*Assignment:* Only a number is wanted here: how many lines in the records below contain the string "support".

*Stored data entries:*
..............................

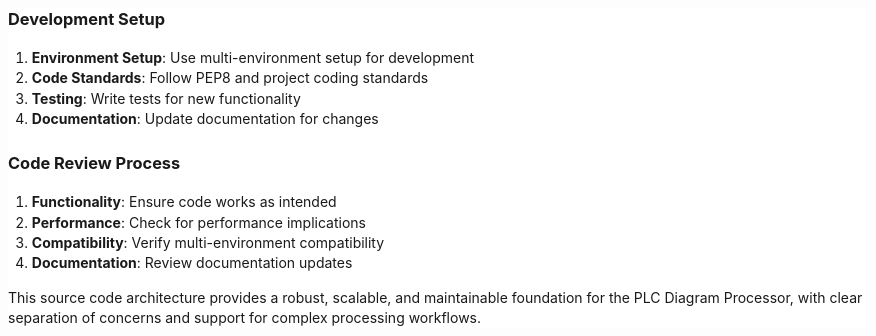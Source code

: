 ### Development Setup
1. **Environment Setup**: Use multi-environment setup for development
2. **Code Standards**: Follow PEP8 and project coding standards
3. **Testing**: Write tests for new functionality
4. **Documentation**: Update documentation for changes

### Code Review Process
1. **Functionality**: Ensure code works as intended
2. **Performance**: Check for performance implications
3. **Compatibility**: Verify multi-environment compatibility
4. **Documentation**: Review documentation updates

This source code architecture provides a robust, scalable, and maintainable foundation for the PLC Diagram Processor, with clear separation of concerns and support for complex processing workflows.
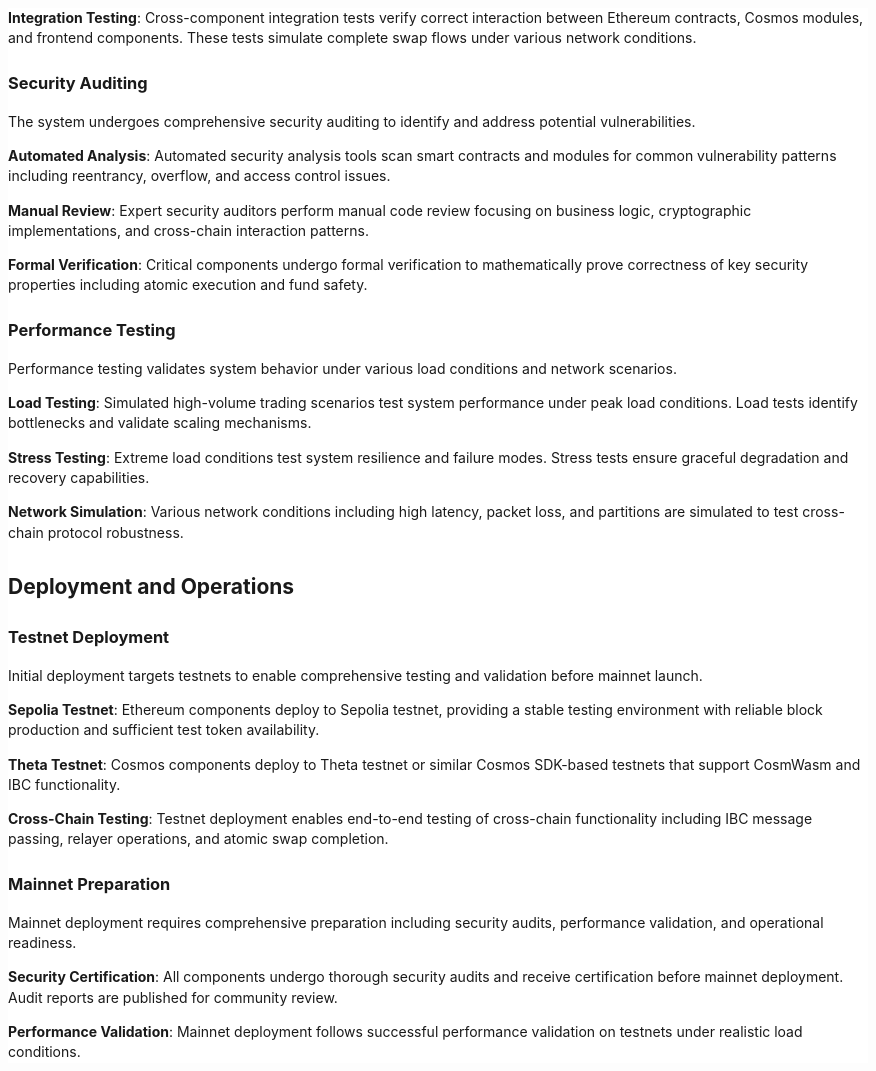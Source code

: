 **Integration Testing**: Cross-component integration tests verify correct interaction between Ethereum contracts, Cosmos modules, and frontend components. These tests simulate complete swap flows under various network conditions.

### Security Auditing

The system undergoes comprehensive security auditing to identify and address potential vulnerabilities.

**Automated Analysis**: Automated security analysis tools scan smart contracts and modules for common vulnerability patterns including reentrancy, overflow, and access control issues.

**Manual Review**: Expert security auditors perform manual code review focusing on business logic, cryptographic implementations, and cross-chain interaction patterns.

**Formal Verification**: Critical components undergo formal verification to mathematically prove correctness of key security properties including atomic execution and fund safety.

### Performance Testing

Performance testing validates system behavior under various load conditions and network scenarios.

**Load Testing**: Simulated high-volume trading scenarios test system performance under peak load conditions. Load tests identify bottlenecks and validate scaling mechanisms.

**Stress Testing**: Extreme load conditions test system resilience and failure modes. Stress tests ensure graceful degradation and recovery capabilities.

**Network Simulation**: Various network conditions including high latency, packet loss, and partitions are simulated to test cross-chain protocol robustness.

## Deployment and Operations

### Testnet Deployment

Initial deployment targets testnets to enable comprehensive testing and validation before mainnet launch.

**Sepolia Testnet**: Ethereum components deploy to Sepolia testnet, providing a stable testing environment with reliable block production and sufficient test token availability.

**Theta Testnet**: Cosmos components deploy to Theta testnet or similar Cosmos SDK-based testnets that support CosmWasm and IBC functionality.

**Cross-Chain Testing**: Testnet deployment enables end-to-end testing of cross-chain functionality including IBC message passing, relayer operations, and atomic swap completion.

### Mainnet Preparation

Mainnet deployment requires comprehensive preparation including security audits, performance validation, and operational readiness.

**Security Certification**: All components undergo thorough security audits and receive certification before mainnet deployment. Audit reports are published for community review.

**Performance Validation**: Mainnet deployment follows successful performance validation on testnets under realistic load conditions.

..............................

*Exercise output:* 2